Thursday, March 23, 2006

Birds of Spring

With spring on my mind, perhaps it's no coincidence that I ran across this searchable site of Edison Cylinders. I've owned one for years and always wanted to know what the music on it sounded like, but didn't want to buy or build a player. So it just languishes on my shelf.
And lo and behold, they have it.
It's called Birds of Spring and it's by the Edison Symphony Orchestra.
Now I know.

Wednesday, March 15, 2006


An early nineties movie that was so drenched in the Blade Runner aesthetic - like a lot of straight-to-video sci-fi at the time- that it dripped of it. It also reaks fairly of the whole Techno/Industrial/Cyber thang. Heck- I'm pretty sure it was the first place I'd heard Ministry's Stigmata, which rocked my jaded world.
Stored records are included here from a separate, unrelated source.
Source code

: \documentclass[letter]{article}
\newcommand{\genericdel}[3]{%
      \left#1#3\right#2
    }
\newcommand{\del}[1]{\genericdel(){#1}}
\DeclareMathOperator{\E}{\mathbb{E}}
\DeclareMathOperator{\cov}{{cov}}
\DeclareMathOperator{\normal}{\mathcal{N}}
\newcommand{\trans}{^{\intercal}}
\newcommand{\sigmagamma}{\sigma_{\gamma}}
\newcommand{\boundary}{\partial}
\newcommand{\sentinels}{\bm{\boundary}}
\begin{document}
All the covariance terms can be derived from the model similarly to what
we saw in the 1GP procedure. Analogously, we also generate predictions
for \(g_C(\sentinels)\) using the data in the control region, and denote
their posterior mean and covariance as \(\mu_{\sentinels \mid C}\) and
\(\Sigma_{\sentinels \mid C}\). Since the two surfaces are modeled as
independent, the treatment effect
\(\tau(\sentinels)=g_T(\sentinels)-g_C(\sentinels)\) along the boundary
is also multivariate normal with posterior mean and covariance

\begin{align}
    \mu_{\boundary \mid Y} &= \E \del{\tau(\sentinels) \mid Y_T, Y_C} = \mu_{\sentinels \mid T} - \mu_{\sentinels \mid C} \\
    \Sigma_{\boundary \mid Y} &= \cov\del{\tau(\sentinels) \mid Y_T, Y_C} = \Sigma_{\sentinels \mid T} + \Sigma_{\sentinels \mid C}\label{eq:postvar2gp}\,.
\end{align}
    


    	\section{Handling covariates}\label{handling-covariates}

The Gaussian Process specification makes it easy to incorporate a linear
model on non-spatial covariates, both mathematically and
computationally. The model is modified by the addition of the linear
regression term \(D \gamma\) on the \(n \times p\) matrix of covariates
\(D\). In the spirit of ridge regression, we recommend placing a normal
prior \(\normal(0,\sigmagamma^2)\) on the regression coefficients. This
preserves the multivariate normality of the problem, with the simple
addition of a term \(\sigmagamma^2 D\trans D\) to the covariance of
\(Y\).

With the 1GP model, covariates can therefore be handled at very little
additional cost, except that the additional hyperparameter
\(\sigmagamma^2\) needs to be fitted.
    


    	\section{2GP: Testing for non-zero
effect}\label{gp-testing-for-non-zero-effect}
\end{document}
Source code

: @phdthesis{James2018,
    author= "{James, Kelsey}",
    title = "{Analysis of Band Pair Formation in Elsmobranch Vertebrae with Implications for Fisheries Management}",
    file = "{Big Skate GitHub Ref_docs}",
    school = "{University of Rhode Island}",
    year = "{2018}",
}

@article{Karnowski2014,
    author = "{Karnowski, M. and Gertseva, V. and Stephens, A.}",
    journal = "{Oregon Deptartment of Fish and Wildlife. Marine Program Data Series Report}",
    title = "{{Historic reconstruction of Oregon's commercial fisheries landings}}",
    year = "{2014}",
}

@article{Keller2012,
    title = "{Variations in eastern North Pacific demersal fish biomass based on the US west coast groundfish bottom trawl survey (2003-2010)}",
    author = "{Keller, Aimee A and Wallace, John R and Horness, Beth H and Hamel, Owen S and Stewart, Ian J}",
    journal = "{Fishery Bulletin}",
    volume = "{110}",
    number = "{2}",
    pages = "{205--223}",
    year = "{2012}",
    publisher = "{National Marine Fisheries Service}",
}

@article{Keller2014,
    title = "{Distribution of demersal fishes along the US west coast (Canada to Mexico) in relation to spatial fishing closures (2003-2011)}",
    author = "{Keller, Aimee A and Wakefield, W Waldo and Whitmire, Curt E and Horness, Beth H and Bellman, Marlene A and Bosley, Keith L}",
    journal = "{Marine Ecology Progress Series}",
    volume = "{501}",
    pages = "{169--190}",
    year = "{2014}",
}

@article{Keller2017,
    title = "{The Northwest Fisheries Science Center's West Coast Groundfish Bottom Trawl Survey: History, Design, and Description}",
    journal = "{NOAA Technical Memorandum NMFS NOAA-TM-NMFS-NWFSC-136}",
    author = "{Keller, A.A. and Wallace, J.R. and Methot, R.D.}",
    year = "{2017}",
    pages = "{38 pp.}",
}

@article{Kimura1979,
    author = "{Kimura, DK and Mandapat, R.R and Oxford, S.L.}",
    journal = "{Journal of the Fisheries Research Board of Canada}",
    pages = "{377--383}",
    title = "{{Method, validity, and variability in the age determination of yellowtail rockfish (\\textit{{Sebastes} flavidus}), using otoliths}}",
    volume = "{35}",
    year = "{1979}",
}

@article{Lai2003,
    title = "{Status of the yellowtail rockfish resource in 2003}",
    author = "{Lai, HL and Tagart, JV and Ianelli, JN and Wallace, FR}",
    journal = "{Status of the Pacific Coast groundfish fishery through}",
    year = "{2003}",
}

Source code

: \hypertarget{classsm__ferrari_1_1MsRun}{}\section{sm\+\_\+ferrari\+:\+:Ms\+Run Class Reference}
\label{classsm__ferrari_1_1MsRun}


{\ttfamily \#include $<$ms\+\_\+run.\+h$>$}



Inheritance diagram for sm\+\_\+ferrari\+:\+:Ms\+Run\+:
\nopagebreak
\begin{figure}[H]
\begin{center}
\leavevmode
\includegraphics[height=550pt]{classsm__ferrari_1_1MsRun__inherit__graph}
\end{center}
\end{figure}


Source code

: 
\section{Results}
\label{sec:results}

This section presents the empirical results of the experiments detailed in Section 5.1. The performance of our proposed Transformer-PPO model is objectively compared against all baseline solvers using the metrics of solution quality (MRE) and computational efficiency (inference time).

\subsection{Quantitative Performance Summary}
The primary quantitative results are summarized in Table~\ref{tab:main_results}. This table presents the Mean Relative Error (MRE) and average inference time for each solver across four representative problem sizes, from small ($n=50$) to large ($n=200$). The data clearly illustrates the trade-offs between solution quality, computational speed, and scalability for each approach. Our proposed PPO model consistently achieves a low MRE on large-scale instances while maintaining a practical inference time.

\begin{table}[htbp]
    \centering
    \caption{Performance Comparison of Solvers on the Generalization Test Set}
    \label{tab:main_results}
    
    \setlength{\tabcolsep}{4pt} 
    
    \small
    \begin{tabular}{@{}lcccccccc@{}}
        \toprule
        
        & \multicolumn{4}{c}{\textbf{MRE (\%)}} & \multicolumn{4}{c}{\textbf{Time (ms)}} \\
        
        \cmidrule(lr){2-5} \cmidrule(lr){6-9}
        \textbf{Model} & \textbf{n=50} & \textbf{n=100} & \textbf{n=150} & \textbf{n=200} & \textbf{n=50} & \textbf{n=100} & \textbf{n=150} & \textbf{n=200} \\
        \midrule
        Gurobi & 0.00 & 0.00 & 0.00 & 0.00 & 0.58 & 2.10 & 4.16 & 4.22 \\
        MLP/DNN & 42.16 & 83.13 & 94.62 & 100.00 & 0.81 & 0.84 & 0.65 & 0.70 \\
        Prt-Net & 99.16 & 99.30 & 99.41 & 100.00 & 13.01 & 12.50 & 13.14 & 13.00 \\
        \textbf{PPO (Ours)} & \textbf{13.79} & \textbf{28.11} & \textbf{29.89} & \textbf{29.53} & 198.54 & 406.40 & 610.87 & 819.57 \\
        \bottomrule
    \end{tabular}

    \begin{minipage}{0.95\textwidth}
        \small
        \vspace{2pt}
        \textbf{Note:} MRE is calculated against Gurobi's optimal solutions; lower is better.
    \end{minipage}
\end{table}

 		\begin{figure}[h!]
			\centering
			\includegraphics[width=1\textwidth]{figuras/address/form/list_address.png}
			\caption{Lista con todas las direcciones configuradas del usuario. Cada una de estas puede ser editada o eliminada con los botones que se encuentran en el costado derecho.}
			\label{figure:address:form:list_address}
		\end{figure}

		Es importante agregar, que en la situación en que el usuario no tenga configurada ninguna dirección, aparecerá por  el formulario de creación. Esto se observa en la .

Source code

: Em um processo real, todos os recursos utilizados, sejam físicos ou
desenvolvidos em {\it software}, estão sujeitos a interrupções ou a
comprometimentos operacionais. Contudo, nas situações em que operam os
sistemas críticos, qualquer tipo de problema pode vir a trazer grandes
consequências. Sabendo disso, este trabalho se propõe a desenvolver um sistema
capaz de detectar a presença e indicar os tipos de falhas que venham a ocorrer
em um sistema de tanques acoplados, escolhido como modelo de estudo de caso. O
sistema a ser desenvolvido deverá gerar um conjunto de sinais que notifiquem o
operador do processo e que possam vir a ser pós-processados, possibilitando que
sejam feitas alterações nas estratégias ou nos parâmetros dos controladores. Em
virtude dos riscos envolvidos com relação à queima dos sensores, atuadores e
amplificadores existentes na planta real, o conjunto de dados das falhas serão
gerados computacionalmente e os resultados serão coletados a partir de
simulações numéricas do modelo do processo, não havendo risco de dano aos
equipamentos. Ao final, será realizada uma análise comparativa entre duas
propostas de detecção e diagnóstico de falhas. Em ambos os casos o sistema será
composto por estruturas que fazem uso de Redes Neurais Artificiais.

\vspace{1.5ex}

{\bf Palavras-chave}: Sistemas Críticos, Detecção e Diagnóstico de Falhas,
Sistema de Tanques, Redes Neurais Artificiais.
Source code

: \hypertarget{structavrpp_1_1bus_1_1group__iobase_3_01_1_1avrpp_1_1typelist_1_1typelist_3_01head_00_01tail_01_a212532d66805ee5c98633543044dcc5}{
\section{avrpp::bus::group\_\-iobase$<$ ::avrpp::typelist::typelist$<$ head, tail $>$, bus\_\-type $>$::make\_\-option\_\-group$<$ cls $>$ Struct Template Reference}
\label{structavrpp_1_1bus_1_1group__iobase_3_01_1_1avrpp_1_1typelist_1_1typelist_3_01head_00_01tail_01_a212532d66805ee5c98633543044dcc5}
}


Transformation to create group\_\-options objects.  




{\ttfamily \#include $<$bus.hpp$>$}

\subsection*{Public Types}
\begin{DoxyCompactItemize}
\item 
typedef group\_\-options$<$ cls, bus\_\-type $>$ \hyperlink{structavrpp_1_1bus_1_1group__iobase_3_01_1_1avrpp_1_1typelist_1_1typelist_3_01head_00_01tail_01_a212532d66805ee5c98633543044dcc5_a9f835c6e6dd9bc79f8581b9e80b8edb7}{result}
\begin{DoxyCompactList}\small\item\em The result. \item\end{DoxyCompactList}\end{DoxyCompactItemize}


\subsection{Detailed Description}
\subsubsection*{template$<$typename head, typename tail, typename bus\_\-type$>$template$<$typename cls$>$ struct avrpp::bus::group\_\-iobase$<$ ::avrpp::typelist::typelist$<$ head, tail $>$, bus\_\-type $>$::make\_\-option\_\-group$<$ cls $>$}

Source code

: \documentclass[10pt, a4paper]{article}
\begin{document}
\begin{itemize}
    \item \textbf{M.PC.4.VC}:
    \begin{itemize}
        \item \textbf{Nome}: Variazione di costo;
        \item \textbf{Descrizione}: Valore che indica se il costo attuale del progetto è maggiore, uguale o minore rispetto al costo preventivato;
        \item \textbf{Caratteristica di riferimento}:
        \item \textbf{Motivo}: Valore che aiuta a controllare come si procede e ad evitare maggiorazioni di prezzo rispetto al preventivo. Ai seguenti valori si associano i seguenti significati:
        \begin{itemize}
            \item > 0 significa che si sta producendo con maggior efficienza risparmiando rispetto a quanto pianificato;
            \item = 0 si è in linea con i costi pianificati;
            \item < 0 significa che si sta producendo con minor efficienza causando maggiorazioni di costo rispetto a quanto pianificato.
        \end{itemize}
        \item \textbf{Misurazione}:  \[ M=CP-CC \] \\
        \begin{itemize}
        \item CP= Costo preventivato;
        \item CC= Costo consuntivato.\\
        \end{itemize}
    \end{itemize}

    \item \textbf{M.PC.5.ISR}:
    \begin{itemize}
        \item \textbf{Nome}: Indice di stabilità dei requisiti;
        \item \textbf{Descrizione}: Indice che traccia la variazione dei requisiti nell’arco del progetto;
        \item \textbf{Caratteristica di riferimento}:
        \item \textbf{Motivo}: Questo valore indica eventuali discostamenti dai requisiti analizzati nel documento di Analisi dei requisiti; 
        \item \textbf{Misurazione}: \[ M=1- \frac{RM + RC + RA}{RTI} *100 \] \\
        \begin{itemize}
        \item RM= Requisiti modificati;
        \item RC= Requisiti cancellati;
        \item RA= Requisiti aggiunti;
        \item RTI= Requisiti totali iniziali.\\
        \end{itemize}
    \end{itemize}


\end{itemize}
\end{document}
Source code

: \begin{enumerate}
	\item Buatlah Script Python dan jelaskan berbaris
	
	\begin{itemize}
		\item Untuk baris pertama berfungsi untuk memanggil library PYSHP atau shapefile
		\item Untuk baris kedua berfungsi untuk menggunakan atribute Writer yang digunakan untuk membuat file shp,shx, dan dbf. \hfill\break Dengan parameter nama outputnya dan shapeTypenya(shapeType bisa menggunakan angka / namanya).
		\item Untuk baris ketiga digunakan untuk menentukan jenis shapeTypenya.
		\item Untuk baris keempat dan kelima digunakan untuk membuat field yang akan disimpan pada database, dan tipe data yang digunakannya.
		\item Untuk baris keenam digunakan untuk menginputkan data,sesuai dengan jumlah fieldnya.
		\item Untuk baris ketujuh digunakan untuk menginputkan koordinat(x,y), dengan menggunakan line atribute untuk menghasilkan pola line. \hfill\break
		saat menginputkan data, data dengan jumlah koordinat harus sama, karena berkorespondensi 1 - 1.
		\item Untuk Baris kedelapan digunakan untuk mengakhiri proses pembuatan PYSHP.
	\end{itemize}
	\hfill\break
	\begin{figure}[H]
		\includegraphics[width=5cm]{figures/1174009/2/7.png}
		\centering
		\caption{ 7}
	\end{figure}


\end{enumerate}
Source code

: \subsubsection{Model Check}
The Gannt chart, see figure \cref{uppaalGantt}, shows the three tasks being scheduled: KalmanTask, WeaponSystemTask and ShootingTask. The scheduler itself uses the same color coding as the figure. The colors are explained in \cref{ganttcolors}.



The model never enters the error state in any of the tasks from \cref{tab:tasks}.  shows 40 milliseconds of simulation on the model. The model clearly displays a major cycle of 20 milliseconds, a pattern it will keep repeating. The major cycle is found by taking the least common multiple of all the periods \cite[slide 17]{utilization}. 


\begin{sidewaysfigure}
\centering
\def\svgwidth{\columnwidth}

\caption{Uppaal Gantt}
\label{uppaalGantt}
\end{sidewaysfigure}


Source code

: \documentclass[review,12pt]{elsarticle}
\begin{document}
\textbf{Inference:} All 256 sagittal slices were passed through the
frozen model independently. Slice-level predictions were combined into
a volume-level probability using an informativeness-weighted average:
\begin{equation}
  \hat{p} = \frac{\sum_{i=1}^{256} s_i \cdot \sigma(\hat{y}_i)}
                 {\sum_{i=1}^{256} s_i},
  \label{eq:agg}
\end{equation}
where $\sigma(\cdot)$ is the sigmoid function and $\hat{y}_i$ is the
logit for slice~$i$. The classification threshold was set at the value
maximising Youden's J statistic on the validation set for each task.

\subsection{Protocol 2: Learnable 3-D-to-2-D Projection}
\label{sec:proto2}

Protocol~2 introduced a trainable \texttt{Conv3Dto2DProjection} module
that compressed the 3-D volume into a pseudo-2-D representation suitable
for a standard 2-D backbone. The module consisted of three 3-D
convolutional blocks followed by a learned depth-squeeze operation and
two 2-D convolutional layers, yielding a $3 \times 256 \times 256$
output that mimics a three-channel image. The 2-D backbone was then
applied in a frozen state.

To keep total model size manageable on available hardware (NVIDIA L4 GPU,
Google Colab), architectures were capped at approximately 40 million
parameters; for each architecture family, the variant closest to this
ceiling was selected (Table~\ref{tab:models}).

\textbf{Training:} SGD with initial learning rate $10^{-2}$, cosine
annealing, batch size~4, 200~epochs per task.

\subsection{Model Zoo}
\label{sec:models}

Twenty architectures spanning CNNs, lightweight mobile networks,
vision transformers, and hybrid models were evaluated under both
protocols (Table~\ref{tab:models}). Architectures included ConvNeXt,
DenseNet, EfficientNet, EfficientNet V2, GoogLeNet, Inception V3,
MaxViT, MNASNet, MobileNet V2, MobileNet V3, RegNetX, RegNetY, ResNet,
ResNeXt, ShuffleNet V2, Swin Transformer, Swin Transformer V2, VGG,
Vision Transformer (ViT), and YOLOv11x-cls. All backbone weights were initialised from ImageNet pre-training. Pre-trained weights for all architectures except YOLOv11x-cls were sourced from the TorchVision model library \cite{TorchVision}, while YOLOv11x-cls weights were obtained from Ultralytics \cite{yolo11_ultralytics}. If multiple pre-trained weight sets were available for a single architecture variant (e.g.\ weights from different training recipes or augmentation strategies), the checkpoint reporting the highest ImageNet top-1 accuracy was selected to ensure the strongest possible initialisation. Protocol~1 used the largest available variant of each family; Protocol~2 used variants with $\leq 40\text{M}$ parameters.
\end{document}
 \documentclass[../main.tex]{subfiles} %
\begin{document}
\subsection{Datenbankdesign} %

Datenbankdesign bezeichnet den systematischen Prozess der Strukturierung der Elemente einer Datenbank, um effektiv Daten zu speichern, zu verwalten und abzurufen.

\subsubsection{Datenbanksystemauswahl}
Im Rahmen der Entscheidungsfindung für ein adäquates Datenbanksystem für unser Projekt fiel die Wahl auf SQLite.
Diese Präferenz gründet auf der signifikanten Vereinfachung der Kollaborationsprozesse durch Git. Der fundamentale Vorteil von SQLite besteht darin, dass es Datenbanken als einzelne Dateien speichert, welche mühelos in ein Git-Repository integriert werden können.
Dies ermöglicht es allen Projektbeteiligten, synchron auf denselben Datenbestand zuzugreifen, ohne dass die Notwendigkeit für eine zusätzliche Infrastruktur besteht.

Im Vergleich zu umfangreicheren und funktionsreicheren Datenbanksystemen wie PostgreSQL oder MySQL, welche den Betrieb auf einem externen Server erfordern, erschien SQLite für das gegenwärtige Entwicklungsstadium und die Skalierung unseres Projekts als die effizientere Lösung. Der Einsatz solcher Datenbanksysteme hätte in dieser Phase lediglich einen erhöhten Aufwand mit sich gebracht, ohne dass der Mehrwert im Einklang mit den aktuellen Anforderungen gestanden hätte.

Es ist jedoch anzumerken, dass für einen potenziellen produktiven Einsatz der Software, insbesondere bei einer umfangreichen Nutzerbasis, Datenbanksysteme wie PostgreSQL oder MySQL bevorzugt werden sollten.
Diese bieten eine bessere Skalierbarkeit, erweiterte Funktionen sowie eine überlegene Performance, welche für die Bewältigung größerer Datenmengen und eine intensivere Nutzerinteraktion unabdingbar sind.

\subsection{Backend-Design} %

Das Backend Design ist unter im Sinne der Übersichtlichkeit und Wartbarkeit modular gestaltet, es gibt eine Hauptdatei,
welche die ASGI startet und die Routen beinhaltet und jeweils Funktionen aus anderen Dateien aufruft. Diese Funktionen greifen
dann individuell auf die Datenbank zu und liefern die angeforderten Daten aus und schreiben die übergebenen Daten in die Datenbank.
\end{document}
Before that I'd always more or less slagged them off as a coupla Cab Volt imitatin' posers.
And like Blade Runner, this movie suffered from the same malady as the film it tried to emulate, that being really cool premise, imaginative art direction and budget defying effects coupled with a muddled script and bad acting/casting.
I dunno, it's been years since I've seen it.
But another aspect that it shares with BR is that it has a cool(ish) soundtrack, which some kind soul has put in an open dex for the enjoyment or bewilderment of the masses.
So, not only can you snag that aforementioned Ministry track, there's also PIL's Order of Death and some goofy bits of Iggy Pop as a recurring radio or TV guy, along with some psuedo-ish industrial ambiances by Simon Boswell.
Nostalgia ain't what it used to be.

Found at Escrito en el Agua.

Tuesday, March 07, 2006


For those of you who say 'I wouldn't listen to pop music even if you ran it through spectral averaging and played every Billboard #1 in choronological order covering the last 40 years', I bring you R. Luke DuBois' Billboard Project.
Billboard allows you to get a birds-eye view of the Billboard Hot 100 by listening to all the #1 singles from 1958 through the millenium using a technique I've been working on for a couple of years called time-lapse phonography. The 857 songs used to make the piece are analyzed digitally and a spectral average is then derived from the entire song. Just as a long camera exposure will fuse motion into a single image, spectral averaging allows us to look at the average sonority of a piece of music, however long, giving a sort of average timbre of a piece. This gives us a sense of the average key and register of the song, as well as some clues about the production values present at the time the record was made; for example, the improvements in home stereo equipment over the past fifty years, as well as the gradual replacement of (relatively low-fidelity) AM radio with FM broadcasting has had an impact on how records are mixed... drums and bass lines gradually become louder as you approach the present, increasing the amount of spectral noise and low tones in our averages.
It's quite lovely.
File under: it's been in my page for so long, I don't remeber who turned me on to it or where I found it.